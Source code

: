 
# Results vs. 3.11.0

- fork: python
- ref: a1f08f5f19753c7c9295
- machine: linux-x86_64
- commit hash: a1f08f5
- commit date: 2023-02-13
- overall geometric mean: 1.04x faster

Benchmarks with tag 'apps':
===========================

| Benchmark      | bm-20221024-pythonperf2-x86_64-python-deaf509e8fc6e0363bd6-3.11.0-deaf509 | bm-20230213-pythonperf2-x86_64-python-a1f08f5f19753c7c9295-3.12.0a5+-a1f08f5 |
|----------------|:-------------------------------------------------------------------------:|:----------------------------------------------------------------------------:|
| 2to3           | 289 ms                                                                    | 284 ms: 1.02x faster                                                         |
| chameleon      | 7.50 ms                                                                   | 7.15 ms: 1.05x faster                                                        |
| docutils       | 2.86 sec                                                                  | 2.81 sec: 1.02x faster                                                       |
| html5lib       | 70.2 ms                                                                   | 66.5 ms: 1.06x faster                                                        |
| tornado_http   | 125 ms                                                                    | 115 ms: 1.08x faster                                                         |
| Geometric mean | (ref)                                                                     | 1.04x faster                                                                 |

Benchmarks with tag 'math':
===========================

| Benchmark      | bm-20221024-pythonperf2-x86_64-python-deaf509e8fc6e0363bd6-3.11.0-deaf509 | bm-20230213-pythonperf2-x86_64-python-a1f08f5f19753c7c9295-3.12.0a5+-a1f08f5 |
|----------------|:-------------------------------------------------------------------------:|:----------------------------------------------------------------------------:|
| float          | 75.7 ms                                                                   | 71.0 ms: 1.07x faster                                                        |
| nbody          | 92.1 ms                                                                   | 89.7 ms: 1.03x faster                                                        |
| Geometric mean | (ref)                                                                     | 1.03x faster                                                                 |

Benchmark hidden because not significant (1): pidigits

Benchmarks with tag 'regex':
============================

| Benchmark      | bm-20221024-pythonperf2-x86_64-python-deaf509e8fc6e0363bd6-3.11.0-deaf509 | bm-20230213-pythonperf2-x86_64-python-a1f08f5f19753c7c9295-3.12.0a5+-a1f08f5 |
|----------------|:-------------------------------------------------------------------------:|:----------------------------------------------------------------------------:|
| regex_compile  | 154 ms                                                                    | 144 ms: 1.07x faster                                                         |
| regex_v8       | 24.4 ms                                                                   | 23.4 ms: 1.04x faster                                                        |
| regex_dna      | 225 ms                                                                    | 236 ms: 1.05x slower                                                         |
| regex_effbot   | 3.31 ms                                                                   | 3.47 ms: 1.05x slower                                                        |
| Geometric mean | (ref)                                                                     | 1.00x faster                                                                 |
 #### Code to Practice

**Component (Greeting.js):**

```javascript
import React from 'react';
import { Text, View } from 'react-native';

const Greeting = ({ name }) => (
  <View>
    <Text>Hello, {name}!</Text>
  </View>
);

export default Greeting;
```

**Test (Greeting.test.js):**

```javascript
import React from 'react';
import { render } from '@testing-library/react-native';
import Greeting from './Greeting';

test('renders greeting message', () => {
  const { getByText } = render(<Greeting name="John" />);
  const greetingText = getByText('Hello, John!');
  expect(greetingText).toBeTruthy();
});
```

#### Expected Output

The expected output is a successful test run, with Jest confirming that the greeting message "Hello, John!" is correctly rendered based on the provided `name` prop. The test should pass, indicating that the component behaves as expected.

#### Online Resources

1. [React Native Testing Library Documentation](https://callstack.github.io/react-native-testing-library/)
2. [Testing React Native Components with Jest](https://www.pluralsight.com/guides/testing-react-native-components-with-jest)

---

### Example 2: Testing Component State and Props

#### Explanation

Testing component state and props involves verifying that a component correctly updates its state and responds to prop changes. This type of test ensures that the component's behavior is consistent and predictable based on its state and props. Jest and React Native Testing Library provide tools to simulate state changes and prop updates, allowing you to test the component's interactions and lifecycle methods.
=-=-=-=-=
* **REQUIRED ACTION**:
All lines in the entries above that include "const" should be found and copied.

* **RESPONSE FOR THIS EXERCISE**:
const Greeting = ({ name }) => (
  const { getByText } = render(<Greeting name="John" />);
  const greetingText = getByText('Hello, John!');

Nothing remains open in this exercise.